Yeah, I've been working out a little.

That's why you need the protein.

Yeah. I feel a lot better, especially in the winter.

You've been on the road quite a bit recently. How does your girlfriend feel about you traveling a bunch?

She backs it. She also misses me.

And you miss her.

Yeah, definitely.

What does she say when you leave?

She's cool that I'm doing stuff. Seeing the world is the best. She agrees with that.

She probably gets jealous.

Yeah, the only thing she gets bummed on is that she would want to do trips with me as well.

When are you going to take her on a trip?

Well, maybe not on a skate trip, but on our own, for sure.

What kind of trips have you been on recently?

Before this, we just went to Italy for two weeks.

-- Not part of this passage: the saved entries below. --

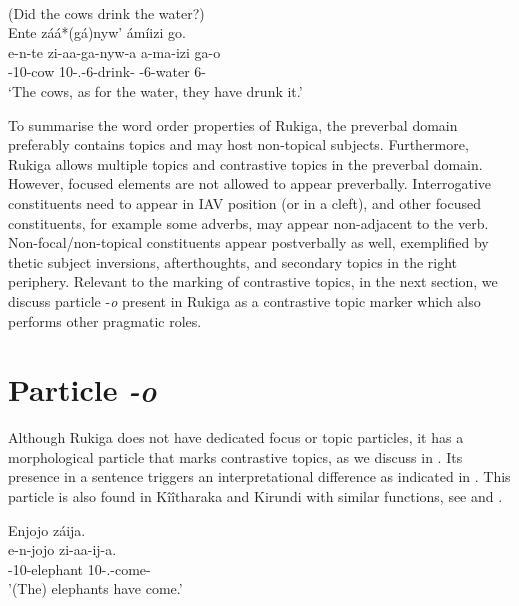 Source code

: \documentclass[output=paper]{langscibook}
\begin{document}
\ea
\label{bkm:Ref116294567}
\citep[9]{AsiimwevanderWal2021}\\
(Did the cows drink the water?)\\
Ente záá*(gá)nyw’ ámíizi go.\\
\gll
e-n-te  zi-aa-ga-nyw-a  a-ma-izi  ga-o\\
\AUG{}-10-cow  10\SM{}-\N{}.\PST{}-6\OM{}-drink-\FV{}  \AUG{}-6-water  6-\CM{}\\
\glt
`The cows, as for the water, they have drunk it.’\\


\z


To summarise the word order properties of Rukiga, the preverbal domain preferably contains topics and may host non-topical subjects. Furthermore, Rukiga allows multiple topics and contrastive topics in the preverbal domain. However, focused elements are not allowed to appear preverbally. Interrogative constituents need to appear in IAV position (or in a cleft), and other focused constituents, for example some adverbs, may appear non-adjacent to the verb. Non-focal/non-topical constituents appear postverbally as well, exemplified by thetic subject inversions, afterthoughts, and secondary topics in the right periphery. Relevant to the marking of contrastive topics, in the next section, we discuss particle -\textit{o} present in Rukiga as a contrastive topic marker which also performs other pragmatic roles.

\section{Particle \textit{-o}}\label{sec:particle-o}
Although Rukiga does not have dedicated focus or topic particles, it has a morphological particle that marks contrastive topics, as we discuss in \citet{AsiimwevanderWal2021}. Its presence in a sentence triggers an interpretational difference as indicated in . This particle is also found in Kîîtharaka and Kirundi with similar functions, see \textcite{chapters/kiitharaka} and \textcite{chapters/kirundi}.

\ea
\label{bkm:Ref111495084}
\ea
Enjojo  záija.\\
\gll
e-n-jojo  zi-aa-ij-a.\\
\AUG{}-10-elephant  10\SM{}-\N{}.\PST{}-come-\FV{}\\
\glt
'(The) elephants have come.'\\
\end{document}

You guys saw a volcano erupt out there?

Actually, it's a funny story. The volcano started erupting in the evening. You can see it from down in the city, Catania. We decided to drive up to it to get a good view. We went to as far as you can drive and there's snow by that point. It's really cold. Me, Kevin [Lowry], and Adrian [Del Campo] decide to walk up for an hour and a half to get a better view. We thought it'd only take half an hour, but there kept on being ridges and stuff. We kept on wanting to turn back, but we made it to a ridge where we had a badass view and then stared at it for 25 minutes.

There's not too many people that get to witness an erupting volcano in their lifetimes.

It was fucking sick. We could hear it, too. I'm still juiced off it.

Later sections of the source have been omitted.